Josh Brolin – Men in Black 3
Doing his best Tommy Lee Jones impression, Josh Brolin as Agent K’s younger self was the highlight of the second, time-traveling sequel to Men in Black. He may even play the straight man to Will Smith even better than Jones did. Getting laughs with nothing more than a mean mug and a dry Southern drawl, Brolin made this thoroughly unnecessary movie a pleasant surprise.

Daniel Day-Lewis – Lincoln
At the heart of Steven Spielberg’s superb film is Daniel Day-Lewis’s portrayal of Abraham Lincoln. He disappears into the role as he always does but he doesn’t dominate the movie. The performance is low-key, painting the former president as a thoughtful, intellectual man. Of course, Lincoln is known as a great orator and Day-Lewis gets a few moments to shine in this capacity. But note also the quieter moments when he jokes with cabinet members or discusses with his wife the fate of their enlisted son. The performance is another in a line of great ones in the actor’s impressive career.

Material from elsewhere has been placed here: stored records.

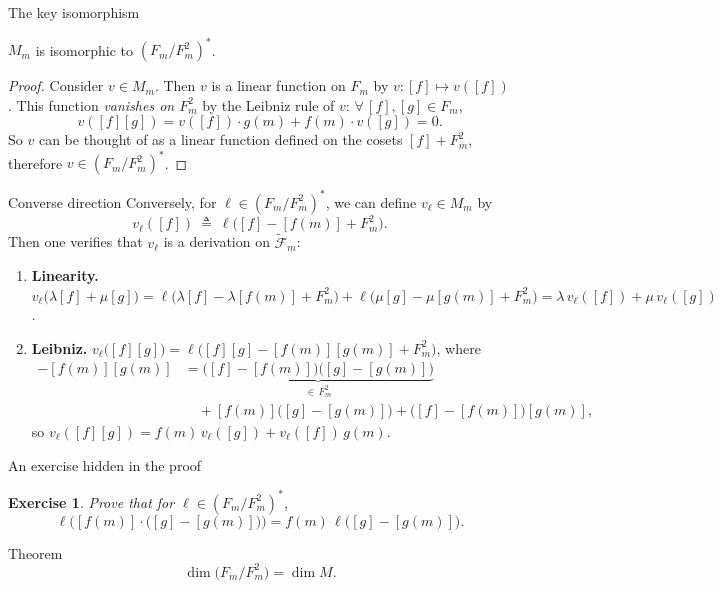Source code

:\documentclass[10pt]{beamer}
\newtheorem{exercise}{Exercise}
\newcommand{\F}{\mathcal{F}}
\begin{document}
\begin{frame}{The key isomorphism}
	\begin{lemma}
		$M_m$ is isomorphic to $(F_m / F_m^2)^*$.
	\end{lemma}
	\begin{proof}
		Consider $v \in M_m$. Then $v$ is a linear function on $F_m$ by
		$v : [f] \mapsto v([f])$. This function \emph{vanishes on $F_m^2$}
		by the Leibniz rule of $v$: $\forall\, [f], [g] \in F_m$,
		\[
			v([f][g]) = v([f]) \cdot g(m) + f(m) \cdot v([g]) = 0.
		\]
		So $v$ can be thought of as a linear function defined on the
		cosets $[f] + F_m^2$, therefore $v \in (F_m/F_m^2)^*$.
	\end{proof}
\end{frame}

\begin{frame}{Converse direction}
	Conversely, for $\ell \in (F_m / F_m^2)^*$, we can define
	$v_\ell \in M_m$ by
	\[
		v_\ell([f]) \ \triangleq\
		\ell\bigl( [f] - [f(m)] + F_m^2 \bigr).
	\]
	Then one verifies that $v_\ell$ is a derivation on
	$\widetilde{\F}_m$:
	\begin{enumerate}
		\item \textbf{Linearity.}
		      $v_\ell\bigl(\lambda[f] + \mu[g]\bigr)
		      = \ell\bigl( \lambda[f] - \lambda[f(m)] + F_m^2 \bigr)
		      + \ell\bigl( \mu[g] - \mu[g(m)] + F_m^2 \bigr)
		      = \lambda\, v_\ell([f]) + \mu\, v_\ell([g])$.
		\item \textbf{Leibniz.}
		      $v_\ell\bigl([f][g]\bigr)
		      = \ell\bigl( [f][g] - [f(m)][g(m)] + F_m^2 \bigr)$,
		      where
		      \begin{align*}
			      [f][g] - [f(m)][g(m)]
			      & = \underbrace{\bigl([f]-[f(m)]\bigr)\bigl([g]-[g(m)]\bigr)}_{\in\, F_m^2} \\
			      & \quad + [f(m)]\bigl([g]-[g(m)]\bigr)
			      + \bigl([f]-[f(m)]\bigr)[g(m)],
		      \end{align*}
		      so $v_\ell([f][g]) = f(m)\, v_\ell([g]) + v_\ell([f])\, g(m)$.
	\end{enumerate}
\end{frame}

\begin{frame}{An exercise hidden in the proof}
	\begin{exercise}
		Prove that for $\ell \in (F_m / F_m^2)^*$,
		\[
			\ell\bigl( [f(m)]\cdot\bigl([g]-[g(m)]\bigr) \bigr)
			= f(m)\, \ell\bigl( [g] - [g(m)] \bigr).
		\]
	\end{exercise}
	\bigskip
	\begin{alertblock}{Theorem}
		\[
			\dim\bigl(F_m / F_m^2\bigr) = \dim M.
		\]
	\end{alertblock}
\end{frame}
\end{document}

Andrew Garfield – The Amazing Spider-Man
There’s a moment in The Amazing Spider-Man when Andrew Garfield shakes his head, grinning, mouth agape, apparently speechless. I imagine I’d look much the same way were I lying in the arms of Emma Stone while she tended to my wounds. Garfield is thoroughly convincing as a teenager suddenly given super powers – a little cocky and a little clumsy but well intentioned. His Peter Parker is a charmer in a way Tobey Maguire never was in the role and his performance helped make The Amazing Spider-Man the most fun I had at the movies this summer. 

Salma Hayek – Savages
A wildly over-the-top Salma Hayek devours her role as a drug kingpin in Oliver Stone’s Savages. Cursing in two languages and wearing some fantastic wigs, she gives a movie that is already high off its own supply an added jolt of adrenaline.

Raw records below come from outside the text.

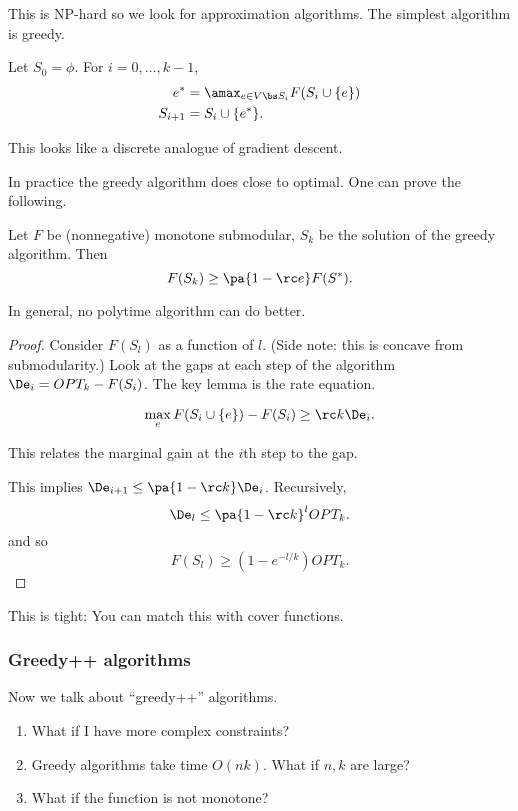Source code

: This is NP-hard so we look for approximation algorithms. The simplest algorithm is greedy.
\begin{alg}
Let $S_0=\phi$. For $i=0,\ldots, k-1$,
\begin{align}
e^* &= \amax_{e\in V\bs S_i} F(S_i\cup \{e\})\\
S_{i+1} &= S_i\cup \{e^*\}.
\end{align}
\end{alg}
This looks like  a discrete analogue of gradient descent.
 
 In practice the greedy algorithm does close to optimal.
 One can prove the following.
 
\begin{thm}
Let $F$ be (nonnegative) monotone submodular, $S_k$ be the solution of the greedy algorithm. Then
$$
F(S_k) \ge \pa{1-\rc e} F(S^*).
$$
\end{thm}
In general, no polytime algorithm can do better.
\begin{proof}
Consider $F(S_l)$ as a function of $l$. (Side note: this is concave from submodularity.)
Look at the gaps at each step of the algorithm $\De_i = OPT_k - F(S_i)$. The key lemma is the rate equation.
\begin{lem} 
$$
\max_e F(S_i\cup \{e\}) - F(S_i) \ge \rc k \De_i.
$$
\end{lem}
This relates the marginal gain at the $i$th step to the gap.

This implies $\De_{i+1} \le \pa{1-\rc k}\De_i$. Recursively, 
$$
\De_l \le \pa{1-\rc k}^l OPT_k.
$$
and so
$$
F(S_l) \ge (1-e^{-l/k}) OPT_k.
$$
\end{proof}
This is tight: You can match this with cover functions.

\subsubsection{Greedy++ algorithms}

Now we talk about ``greedy++'' algorithms.
\begin{enumerate}
\item
What if I have more complex constraints?
\item
Greedy algorithms take time $O(nk)$. What if $n,k$ are large?
\item What if the function is not monotone?
\end{enumerate}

Yes, Anne Hathaway steals the show with her stellar rendition of “I Dreamed a Dream” in Les Misérables, but I enjoyed her turn as the sexy, wise-cracking seductress Selina Kyle (a.k.a. Catwoman) in The Dark Knight Rises even more. The movie, which very nearly collapses under the weight of its own seriousness, is actually a lot of fun whenever she’s on screen and if there’s one thing it could have used more of, it’s her.

Philip Seymour Hoffman / Joaquin Phoenix – The Master
Any interpretation of Paul Thomas Anderson’s maddening new film hinges on how you view the relationship between Lancaster Dodd (Hoffman) and Freddie Quell (Phoenix). Is their bond that of a father to his son? A teacher to his pupil? A scientist to a lab rat? All of the above? Each actor makes his part nuanced and complex. We can never pin these men down and this inability to fully understand their relationship is what makes the movie so compulsively fascinating.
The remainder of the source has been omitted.